(Extracted data)
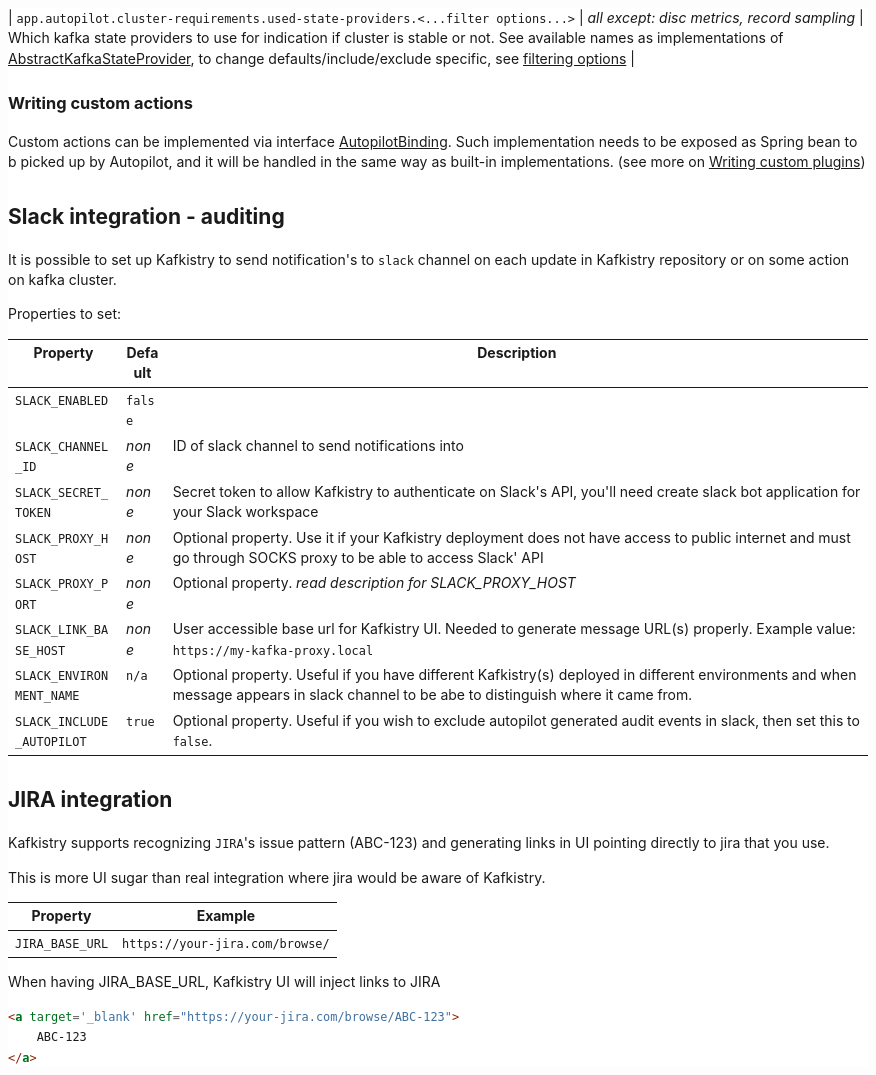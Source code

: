 | `app.autopilot.cluster-requirements.used-state-providers.<...filter options...>` | _all except: disc metrics, record sampling_ | Which kafka state providers to use for indication if cluster is stable or not. See available names as implementations of [AbstractKafkaStateProvider](kafkistry-state-scraping/src/main/kotlin/com/infobip/kafkistry/kafkastate/AbstractKafkaStateProvider.kt), to change defaults/include/exclude specific, see [filtering options](#filter-options) |

### Writing custom actions

Custom actions can be implemented via interface [AutopilotBinding](kafkistry-autopilot/src/main/kotlin/com/infobip/kafkistry/autopilot/binding/AutopilotBinding.kt).
Such implementation needs to be exposed as Spring bean to b picked up by Autopilot, and it will be handled in the same way as built-in implementations.
(see more on [Writing custom plugins](#writing-custom-plugins))




## Slack integration - auditing

It is possible to set up Kafkistry to send notification's to `slack` channel on each update in Kafkistry
repository or on some action on kafka cluster.

Properties to set:

| Property                  | Default | Description                                                                                                                                                                            |
|---------------------------|---------|----------------------------------------------------------------------------------------------------------------------------------------------------------------------------------------|
| `SLACK_ENABLED`           | `false` |                                                                                                                                                                                        |
| `SLACK_CHANNEL_ID`        | _none_  | ID of slack channel to send notifications into                                                                                                                                         |
| `SLACK_SECRET_TOKEN`      | _none_  | Secret token to allow Kafkistry to authenticate on Slack's API, you'll need create slack bot application for your Slack workspace                                                      | 
| `SLACK_PROXY_HOST`        | _none_  | Optional property. Use it if your Kafkistry deployment does not have access to public internet and must go through SOCKS proxy to be able to access Slack' API                         |
| `SLACK_PROXY_PORT`        | _none_  | Optional property. _read description for SLACK_PROXY_HOST_                                                                                                                             |
| `SLACK_LINK_BASE_HOST`    | _none_  | User accessible base url for Kafkistry UI. Needed to generate message URL(s) properly. Example value: `https://my-kafka-proxy.local`                                                   |
| `SLACK_ENVIRONMENT_NAME`  | `n/a`   | Optional property. Useful if you have different Kafkistry(s) deployed in different environments and when message appears in slack channel to be abe to distinguish where it came from. |
| `SLACK_INCLUDE_AUTOPILOT` | `true`  | Optional property. Useful if you wish to exclude autopilot generated audit events in slack, then set this to `false`.                                                                  |



## JIRA integration

Kafkistry supports recognizing `JIRA`'s issue pattern (ABC-123) and generating links in UI pointing directly
to jira that you use.

This is more UI sugar than real integration where jira would be aware of Kafkistry.

| Property        | Example                         |
|-----------------|---------------------------------|
| `JIRA_BASE_URL` | `https://your-jira.com/browse/` |

When having JIRA_BASE_URL, Kafkistry UI will inject links to JIRA
```html
<a target='_blank' href="https://your-jira.com/browse/ABC-123">
    ABC-123
</a>
```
(End Extracted data)
→ Instructions to follow:
Each line from the start of the entries through the line with "ID of slack" is to be restated exactly, and the pictures are to be skipped.

→ Response to the exercise:
Source code

: | `app.autopilot.cluster-requirements.used-state-providers.<...filter options...>` | _all except: disc metrics, record sampling_ | Which kafka state providers to use for indication if cluster is stable or not. See available names as implementations of [AbstractKafkaStateProvider](kafkistry-state-scraping/src/main/kotlin/com/infobip/kafkistry/kafkastate/AbstractKafkaStateProvider.kt), to change defaults/include/exclude specific, see [filtering options](#filter-options) |

### Writing custom actions

Custom actions can be implemented via interface [AutopilotBinding](kafkistry-autopilot/src/main/kotlin/com/infobip/kafkistry/autopilot/binding/AutopilotBinding.kt).
Such implementation needs to be exposed as Spring bean to b picked up by Autopilot, and it will be handled in the same way as built-in implementations.
(see more on [Writing custom plugins](#writing-custom-plugins))




## Slack integration - auditing

It is possible to set up Kafkistry to send notification's to `slack` channel on each update in Kafkistry
repository or on some action on kafka cluster.

Properties to set:

| Property                  | Default | Description                                                                                                                                                                            |
|---------------------------|---------|----------------------------------------------------------------------------------------------------------------------------------------------------------------------------------------|
| `SLACK_ENABLED`           | `false` |                                                                                                                                                                                        |
| `SLACK_CHANNEL_ID`        | _none_  | ID of slack channel to send notifications into                                                                                                                                         |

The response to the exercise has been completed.